Paul Jankowski

Das Wanken der Welt

Wie 1933 der Weltfrieden verspielt wurde
Cover: Das Wanken der Welt
S. Fischer Verlag, Frankfurt am Main 2021
ISBN 9783103972368
Gebunden, 592 Seiten, 39,00 EUR

Klappentext

Aus dem Amerikanischen von Bernhard Josef. Mit Abbildungen. Ein Thriller der internationalen Diplomatie, der zwischen Februar 1932 und Oktober 1933 spielt - der Historiker Paul Jankowski erzählt die Geschichte vom Versagen der weltweiten Staatengemeinschaft, die Vorgeschichte des Zweiten Weltkrieges.Die Welt lief aus dem Ruder im Winter 1932/33. In Deutschland ergriff Hitler die Macht, Mussolini schielte nach Afrika, Japan griff China an und verließ den Völkerbund.
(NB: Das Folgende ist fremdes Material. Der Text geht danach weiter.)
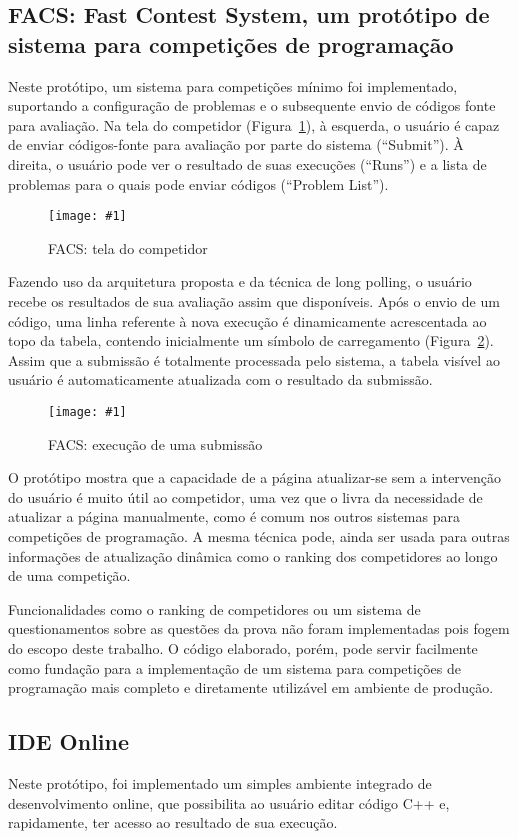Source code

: \documentclass[ruledheader, 12pt]{abnt}
\newcommand{\figcustom}[4]{\par
	\begin{figure}[#3]
		\centering
		\texttt{[image: \#1]}
		\caption{\label{fig:#1}#2}
	\end{figure}
\par}
\newcommand{\fig}[2]{\figcustom{#1}{#2}{bp}{1}}
\newcommand{\figref}[1]{(Figura~\ref{fig:#1})}
\begin{document}
\subsection{FACS: Fast Contest System, um protótipo de sistema para competições de programação}

Neste protótipo, um sistema para competições mínimo foi implementado, suportando a configuração de problemas e o subsequente envio de códigos fonte para avaliação. Na tela do competidor \figref{facs}, à esquerda, o usuário é capaz de enviar códigos-fonte para avaliação por parte do sistema (``Submit''). À direita, o usuário pode ver o resultado de suas execuções (``Runs'') e a lista de problemas para o quais pode enviar códigos (``Problem List'').

\fig{facs}{FACS: tela do competidor}

Fazendo uso da arquitetura proposta e da técnica de long polling, o usuário recebe os resultados de sua avaliação assim que disponíveis. Após o envio de um código, uma linha referente à nova execução é dinamicamente acrescentada ao topo da tabela, contendo inicialmente um símbolo de carregamento \figref{facs-running}. Assim que a submissão é totalmente processada pelo sistema, a tabela visível ao usuário é automaticamente atualizada com o resultado da submissão.

\figcustom{facs-running}{FACS: execução de uma submissão}{tp}{1}

O protótipo mostra que a capacidade de a página atualizar-se sem a intervenção do usuário é muito útil ao competidor, uma vez que o livra da necessidade de atualizar a página manualmente, como é comum nos outros sistemas para competições de programação. A mesma técnica pode, ainda ser usada para outras informações de atualização dinâmica como o ranking dos competidores ao longo de uma competição.

Funcionalidades como o ranking de competidores ou um sistema de questionamentos sobre as questões da prova não foram implementadas pois fogem do escopo deste trabalho. O código elaborado, porém, pode servir facilmente como fundação para a implementação de um sistema para competições de programação mais completo e diretamente utilizável em ambiente de produção.

\subsection{IDE Online}

Neste protótipo, foi implementado um simples ambiente integrado de desenvolvimento online, que possibilita ao usuário editar código C++ e, rapidamente, ter acesso ao resultado de sua execução.
\end{document}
In Frankreich gab es drei Regierungswechsel, die USA unter Roosevelt versuchten, die Weltwirtschaftskrise im Alleingang zu bewältigen.In einer fesselnden Erzählung schildert Paul Jankowski, wie die Welt durch nationalen Egoismus endgültig ins Wanken geriet. Jeder kämpfte gegen jeden, die große Genfer Abrüstungskonferenz scheiterte grandios, weltweit gelangten Autokraten und Diktatoren an die Macht. Ein Porträt der Weltpolitik in den 1930er Jahren - die Geschichte eines zerrissenen Jahrzehnts, das in den Zweiten Weltkrieg mündete. Mag es auch verwegen sein, Parallelen zu ziehen: Die Folgen des damaligen Scheiterns zeigen sich bis heute überall auf der Welt in unversöhnlichem Hass und wiederkehrender Gewalt.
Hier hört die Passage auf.